The human immune system is complex, and there is still a lot to learn about how it is operating with SARS-CoV-2. While there is evidence of a substantial proportion of individuals carrying T-cells responding to SARS-CoV-2, one should not consider this proportion to be additive with the estimated number of seropositive towards herd immunity. We currently have no evidence that the presence of these T-cells confers immunity from infection or becoming infectious and spreading to others -- it is plausible that these T-cells simply destine the individual to faster immune response and less severe disease, not remove them from the susceptible subpopulation or keep them from infecting others if they are exposed. Further study is needed to characterize the effects of these T-cells on infection rates and spread.

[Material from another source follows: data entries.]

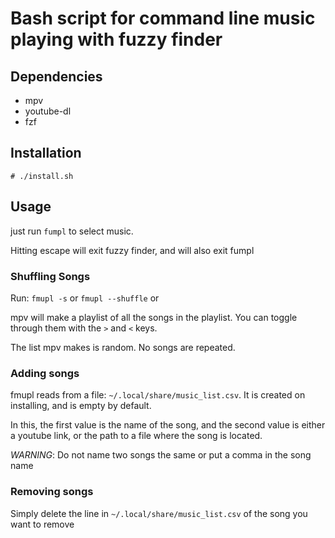 # Bash script for command line music playing with fuzzy finder

## Dependencies
* mpv
* youtube-dl
* fzf

## Installation
`# ./install.sh`

## Usage
just run `fumpl` to select music.

Hitting escape will exit fuzzy finder, and will also exit fumpl

### Shuffling Songs
Run:
`fmupl -s` or
`fmupl --shuffle` or

mpv will make a playlist of all the songs in the playlist. You can toggle through them with the `>` and `<` keys.

The list mpv makes is random. No songs are repeated.

### Adding songs
fmupl reads from a file:
`~/.local/share/music_list.csv`.
It is created on installing, and is empty by default.

In this, the first value is the name of the song, and the second value is either a youtube link, or the path to a file where the song is located.

*WARNING*: Do not name two songs the same or put a comma in the song name

### Removing songs
Simply delete the line in `~/.local/share/music_list.csv` of the song you want to remove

We are uncertain about how long post-infection or post-vaccine immunity lasts, and further investigation is needed to characterize this important factor, as it impacts all of our mitigation strategies as well as how well vaccines might work and on what schedule they will be administered. It is wise for infected individuals to continue following precautionary guidelines, not ignoring them with thought that they are immune, since it is not clear how long immunity lasts. In spite of anecdotal evidence of reinfections within 3-4 months, it is likely considerably longer than that based on a statistical assessment of expected number of reinfections. Most vaccine development efforts focus on an annual schedule, and at this point there is little reason to expect that the could not be effective.
It would be foolish for any community to presume that any potential immunity will suppress spread enough that they do not have to follow basic precautionary steps to limit spread. There is still considerable risk of surge, and numerous reasons to expect it to get worse in fall and winter than it was in the summer. The "herd immunity" strategy is still reckless, and if followed would very likely to lead to a great deal of needless mortality and morbidity, especially given reports of serious long-term cardiac side effects in many recovered, even among those who remained asymptomatic or had mild symptoms. It is especially foolish given the very real potential of a working vaccine to be introduced this winter that could get us to herd immunity without the extra mortality and morbidity. By the way, I think that characterization of Sweden following the "herd immunity" strategy is not accurate -- true they did not impose state-mandated lockdowns but encouraged numerous mitigation strategies that acknowledge the importance of slowing spread of the virus and trusted the people to follow them -- the true "herd immunity" or "Disney Frozen" strategy proponents don't urge people to follow these mitigation strategies or acknowledge the importance of doing so.
We should remain vigilant and cautious, but we can keep our eyes opened as we learn more about the durability of immunity, potential cross-immunity, and watch the levels of viral spread, hospitalizations and deaths as we move into the fall and winter. While we shouldn't take the optimistic side of uncertainty on all things, which leads to "dangerous optimism" that may result in foolish and damaging behavior, we also need not take the pessimistic side of uncertainty on every possibility. Some may think this is the responsible approach, but I think it is better to consider what the range of possibilities are plausible based on current evidence, and think clearly about these and update as more information accrues.
There are some solid reasons for potential optimism. Maybe it won't be as bad as many are predicting. I am hopeful.